My husband goes along with my insanity by smiling gamely and moving whatever furniture I require and my kids seem to enjoy the craziness and the truth is I just love to work a theme.  From food to decor, to music, to favors and photo opportunities, I just love the organization and inspiration that can be had by conforming to a theme.  I guess the appeal for me is how everything fits so well and flows so brilliantly when there is one overarching aspect tying it all together.  No conflicting agenda, no being confused about what to do or what not to do.  If it fits the theme then we do it, if not then too bad.

Today's theme was "Legos".  We played "Minute to Win it" type Lego games, we crafted with Legos, decorated with Legos and even ate molded chocolate Lego minifigs.  After yet another successful party I found myself thinking as I cleaned up that life sure would be easier if there was a theme to it.  I would know exactly what was important, know what fit and what did not... and then, right there in a yard strewn with Legos that had gone rogue, jackets that were left behind and a dog who was on a serious sugar high... right there I had an epiphany!

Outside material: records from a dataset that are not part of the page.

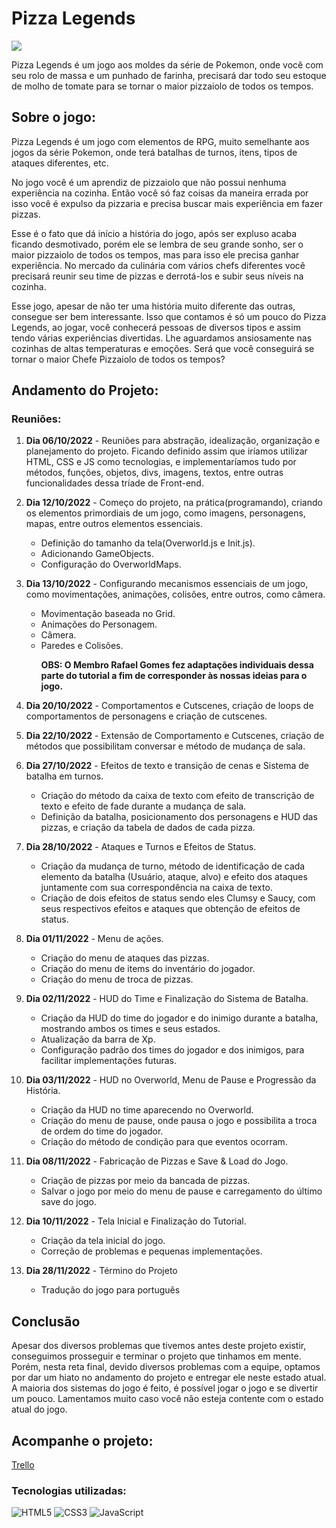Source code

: <h1>Pizza Legends</h1>

<img src="https://user-images.githubusercontent.com/112625422/194766013-62fc742c-096b-499d-901e-045cfa996b78.png">

<p>
  Pizza Legends é um jogo aos moldes da série de Pokemon, onde você com seu rolo de massa e um punhado de farinha, precisará dar todo seu estoque de molho de tomate para se tornar o maior pizzaiolo de todos os tempos.
</p>

<h2>Sobre o jogo:</h2>

Pizza Legends é um jogo com elementos de RPG, muito semelhante aos jogos da série Pokemon, onde terá batalhas de turnos, itens, tipos de ataques diferentes, etc. 

No jogo você é um aprendiz de pizzaiolo que não possui nenhuma experiência na cozinha. Então você só faz coisas da maneira errada por isso você é expulso da pizzaria e precisa buscar mais experiência em fazer pizzas.

Esse é o fato que dá início a história do jogo, após ser expluso acaba ficando desmotivado, porém ele se lembra de seu grande sonho, ser o maior pizzaiolo de todos os tempos, mas para isso ele precisa ganhar experiência. No mercado da culinária com vários chefs diferentes você precisará reunir seu time de pizzas e derrotá-los e subir seus níveis na cozinha.

Esse jogo, apesar de não ter uma história muito diferente das outras, consegue ser bem interessante. Isso que contamos é só um pouco do Pizza Legends, ao jogar, você conhecerá pessoas de diversos tipos e assim tendo várias experiências divertidas. Lhe aguardamos ansiosamente nas cozinhas de altas temperaturas e
emoções. Será que você conseguirá se tornar o maior Chefe Pizzaiolo de todos os tempos?

<h2>Andamento do Projeto:</h2>

<h3>Reuniões:</h3>

  <ol>
    <li>
      <p>
        <b>Dia 06/10/2022</b> - Reuniões para abstração, idealização, organização e planejamento do projeto. Ficando definido assim que iríamos utilizar HTML, CSS e JS como tecnologias, e implementaríamos tudo por métodos, funções, objetos, divs, imagens, textos, entre outras funcionalidades dessa tríade de Front-end.
      </p>
    </li>
    <li>
      <p>
        <b>Dia 12/10/2022</b> - Começo do projeto, na prática(programando), criando os elementos primordiais de um jogo, como imagens, personagens, mapas, entre outros elementos essenciais.
      </p>
      <ul>
        <li>Definição do tamanho da tela(Overworld.js e Init.js).</li>
        <li>Adicionando GameObjects.</li>
        <li>Configuração do OverworldMaps.</li>
      </ul>
    </li>
    <li>
      <p>
        <b>Dia 13/10/2022</b> - Configurando mecanismos essenciais de um jogo, como movimentações, animações, colisões, entre outros, como câmera.
      </p>
      <ul>
        <li>Movimentação baseada no Grid.</li>
        <li>Animações do Personagem.</li>
        <li>Câmera.</li>
        <li>Paredes e Colisões.
          <p><b>OBS: O Membro Rafael Gomes fez adaptações individuais dessa parte do tutorial a fim de corresponder às nossas ideias para o jogo.</b></p>
        </li>
      </ul> 
    </li>
    <li>
      <p>
        <b>Dia 20/10/2022</b> - Comportamentos e Cutscenes, criação de loops de comportamentos de personagens e criação de cutscenes.</p>
      </p>
    </li>
    <li>
      <p>
        <b>Dia 22/10/2022</b> - Extensão de Comportamento e Cutscenes, criação de métodos que possibilitam conversar e método de mudança de sala.
      </p>
    </li>
    <li>
      <p>
        <b>Dia 27/10/2022</b> - Efeitos de texto e transição de cenas e Sistema de batalha em turnos.
      </p>
      <ul>
        <li>Criação do método da caixa de texto com efeito de transcrição de texto e efeito de fade durante a mudança de sala.</li>
        <li>Definição da batalha, posicionamento dos personagens e HUD das pizzas, e criação da tabela de dados de cada pizza.</li>
      </ul>
    </li>
    <li>
      <p>
        <b>Dia 28/10/2022</b> - Ataques e Turnos e Efeitos de Status.
      </p>
      <ul>
        <li>Criação da mudança de turno, método de identificação de cada elemento da batalha (Usuário, ataque, alvo) e efeito dos ataques juntamente com sua correspondência na caixa de texto.</li>
        <li>Criação de dois efeitos de status sendo eles Clumsy e Saucy, com seus respectivos efeitos e ataques que obtenção de efeitos de status.</li>
      </ul>
    </li>
    <li>
      <p>
        <b>Dia 01/11/2022</b> - Menu de ações.
      </p>
      <ul>
        <li>Criação do menu de ataques das pizzas.</li>
        <li>Criação do menu de items do inventário do jogador.</li>
        <li>Criação do menu de troca de pizzas.</li>
      </ul>
    </li>
    <li>
      <p>
        <b>Dia 02/11/2022</b> - HUD do Time e Finalização do Sistema de Batalha.
      </p>
      <ul>
        <li>Criação da HUD do time do jogador e do inimigo durante a batalha, mostrando ambos os times e seus estados.</li>
        <li>Atualização da barra de Xp.</li>
        <li>Configuração padrão dos times do jogador e dos inimigos, para facilitar implementações futuras.</li>
      </ul>
    </li>
    <li>
      <p>
        <b>Dia 03/11/2022</b> - HUD no Overworld, Menu de Pause e Progressão da História.
      </p>
      <ul>
        <li>Criação da HUD no time aparecendo no Overworld.</li>
        <li>Criação do menu de pause, onde pausa o jogo e possibilita a troca de ordem do time do jogador.</li>
        <li>Criação do método de condição para que eventos ocorram.</li>
      </ul>
    </li>
    <li>
      <p>
        <b>Dia 08/11/2022</b> - Fabricação de Pizzas e Save & Load do Jogo.
      </p>
      <ul>
        <li>Criação de pizzas por meio da bancada de pizzas.</li>
        <li>Salvar o jogo por meio do menu de pause e carregamento do último save do jogo.</li>
      </ul>
    </li>
    <li>
      <p>
        <b>Dia 10/11/2022</b> - Tela Inicial e Finalização do Tutorial.
      </p>
      <ul>
        <li>Criação da tela inicial do jogo.</li>
        <li>Correção de problemas e pequenas implementações.</li>
      </ul>
    </li>
    <li>
      <p>
        <b>Dia 28/11/2022</b> - Término do Projeto
      </p>
      <ul>
        <li>Tradução do jogo para português</li>
      </ul>
    </li>
  </ol>

  <h2>Conclusão</h2>
  <p>Apesar dos diversos problemas que tivemos antes deste projeto existir, conseguimos prosseguir e terminar o projeto que tinhamos em mente. Porém, nesta reta final, devido diversos problemas com a equipe, optamos por dar um hiato no andamento do projeto e entregar ele neste estado atual. A maioria dos sistemas do jogo é feito, é possível jogar o jogo e se divertir um pouco. Lamentamos muito caso você não esteja contente com o estado atual do jogo.</p>

<h2>Acompanhe o projeto:</h2>
<a href="https://trello.com/b/5pph1wQT/pizza-legends-tutorial">Trello</a>

### Tecnologias utilizadas:

![HTML5](https://img.shields.io/badge/html5-%23E34F26.svg?style=for-the-badge&logo=html5&logoColor=white)
![CSS3](https://img.shields.io/badge/css3-%231572B6.svg?style=for-the-badge&logo=css3&logoColor=white)
![JavaScript](https://img.shields.io/badge/javascript-%23323330.svg?style=for-the-badge&logo=javascript&logoColor=%23F7DF1E)
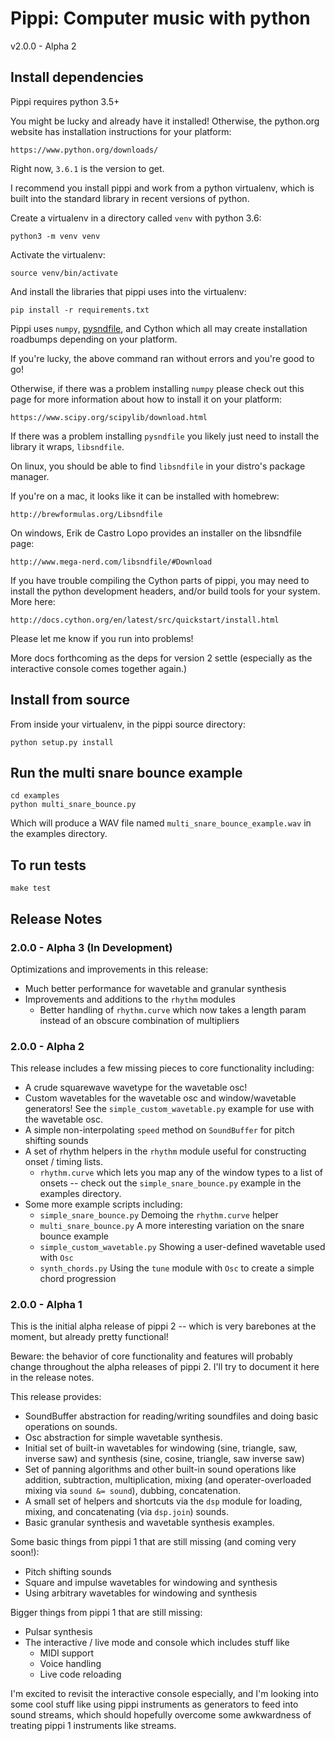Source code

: # Pippi: Computer music with python

v2.0.0 - Alpha 2

## Install dependencies

Pippi requires python 3.5+

You might be lucky and already have it installed! Otherwise, 
the python.org website has installation instructions for your platform: 

    https://www.python.org/downloads/

Right now, `3.6.1` is the version to get.

I recommend you install pippi and work from a python virtualenv, which 
is built into the standard library in recent versions of python.

Create a virtualenv in a directory called `venv` with python 3.6:

    python3 -m venv venv

Activate the virtualenv:

    source venv/bin/activate

And install the libraries that pippi uses into the virtualenv:

    pip install -r requirements.txt

Pippi uses `numpy`, [pysndfile][psf], and Cython which all 
may create installation roadbumps depending on your platform.

If you're lucky, the above command ran without errors and you're 
good to go!

Otherwise, if there was a problem installing `numpy` please check out 
this page for more information about how to install it on your platform:

    https://www.scipy.org/scipylib/download.html

If there was a problem installing `pysndfile` you likely just need to install 
the library it wraps, `libsndfile`. 

On linux, you should be able to find `libsndfile` in your distro's package manager.

If you're on a mac, it looks like it can be installed with homebrew:

    http://brewformulas.org/Libsndfile

On windows, Erik de Castro Lopo provides an installer on the libsndfile page:

    http://www.mega-nerd.com/libsndfile/#Download

 
If you have trouble compiling the Cython parts of pippi, you may need to install 
the python development headers, and/or build tools for your system. More here:

    http://docs.cython.org/en/latest/src/quickstart/install.html

Please let me know if you run into problems!

More docs forthcoming as the deps for version 2 settle (especially 
as the interactive console comes together again.)

## Install from source

From inside your virtualenv, in the pippi source directory:

    python setup.py install

## Run the multi snare bounce example

    cd examples
    python multi_snare_bounce.py

Which will produce a WAV file named `multi_snare_bounce_example.wav` in the examples directory.

## To run tests

    make test

## Release Notes

### 2.0.0 - Alpha 3 (In Development)

Optimizations and improvements in this release:

- Much better performance for wavetable and granular synthesis
- Improvements and additions to the `rhythm` modules
    - Better handling of `rhythm.curve` which now takes a length param instead of an obscure combination of multipliers

### 2.0.0 - Alpha 2

This release includes a few missing pieces to core functionality including:

- A crude squarewave wavetype for the wavetable osc!
- Custom wavetables for the wavetable osc and window/wavetable generators! 
  See the `simple_custom_wavetable.py` example for use with the wavetable osc.
- A simple non-interpolating `speed` method on `SoundBuffer` for pitch shifting sounds
- A set of rhythm helpers in the `rhythm` module useful for constructing onset / timing lists.
    - `rhythm.curve` which lets you map any of the window types to a list of onsets -- check out 
    the `simple_snare_bounce.py` example in the examples directory.
- Some more example scripts including:
    - `simple_snare_bounce.py` Demoing the `rhythm.curve` helper
    - `multi_snare_bounce.py` A more interesting variation on the snare bounce example
    - `simple_custom_wavetable.py` Showing a user-defined wavetable used with `Osc`
    - `synth_chords.py` Using the `tune` module with `Osc` to create a simple chord progression

### 2.0.0 - Alpha 1

This is the initial alpha release of pippi 2 -- which is very barebones at the moment, 
but already pretty functional!

Beware: the behavior of core functionality and features will probably change throughout the 
alpha releases of pippi 2. I'll try to document it here in the release notes.

This release provides:

- SoundBuffer abstraction for reading/writing soundfiles and doing basic operations on sounds.
- Osc abstraction for simple wavetable synthesis.
- Initial set of built-in wavetables for windowing (sine, triangle, saw, inverse saw) 
  and synthesis (sine, cosine, triangle, saw inverse saw)
- Set of panning algorithms and other built-in sound operations like addition, subtraction, 
  multiplication, mixing (and operater-overloaded mixing via `sound &= sound`), dubbing, 
  concatenation.
- A small set of helpers and shortcuts via the `dsp` module for loading, mixing, and concatenating (via `dsp.join`) sounds.
- Basic granular synthesis and wavetable synthesis examples.

Some basic things from pippi 1 that are still missing (and coming very soon!):

- Pitch shifting sounds
- Square and impulse wavetables for windowing and synthesis
- Using arbitrary wavetables for windowing and synthesis

Bigger things from pippi 1 that are still missing:

- Pulsar synthesis
- The interactive / live mode and console which includes stuff like
    - MIDI support
    - Voice handling
    - Live code reloading

I'm excited to revisit the interactive console especially, and I'm looking into some cool 
stuff like using pippi instruments as generators to feed into sound streams, which should 
hopefully overcome some awkwardness of treating pippi 1 instruments like streams.


[psf]: https://forge.ircam.fr/p/pysndfile/
[lsf]: http://www.mega-nerd.com/libsndfile/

 My life does have a theme, I just forget that sometimes, actually if we are being honest I forget that most of the time.  The theme of my life is "Glorifying God".  I spend hours each week trying to puzzle out my life's purpose, trying to make life make sense and then in the still small silence after the whirlwind of a  noisy boy party I remember.

 I am a child of God and if I am going to own that identity then the theme is laid out right in front of me.    Really, its just that exquisitely simple; and in God's true fashion, just that exquisitely difficult (God seems to love a paradox the way I love my themes).  So if I see my Christian identity as a theme for my life, then how do I plan this party?

Food: Does my daily menu of leftovers off of my kiddos plates and crammed bites between deadlines glorify God? No? then I need to find a menu that does.

Time: Does saying yes to this person asking for a favor or another bit of money or my time glorify God? Yes? Then by all means I am in, No? then I am going to have to sit this one out because its not the theme of today's party.

Relationships: Does saving my best energetic self for those outside my home and being drained around my own family glorify God? No? Well then I better find out what needs to change and act on it.

The music I listen to, the shows that I watch, the books that I read... do they glorify God?

That does not mean I can only listen to "Christian music" or read books that can be bought at Lifeway, rather it means that I give as much thought to what I consume both emotionally and physically as well as rationally in my daily life as I do during a two hour children's party.

To understand that the theme of my life is to Glorify God is to give myself permission to actually cut out those things in my life that do not add to that theme.

Can you imagine what a party planned with the theme of Glorifying God would look like?  I imagine that there would be honesty, even when the stakes are high, and truth spoken but spoken in love.  I believe people would be taking care of others but also taking pleasure in treating themselves with love and respect.  I suspect that there would be genuine pleasure taken in hearing of the acheivements of others at the party because there would be the underlying feeling of bounty.  There would be a feeling that there was enough of everything for everyone, there would be enough love, praise, food, shelter, purpose, for every person in the room to feel full.

Image a party with a theme like that... It sounds a little like being in the full on, full time, presence of God.  A party like that sounds, well it sounds just like Heaven!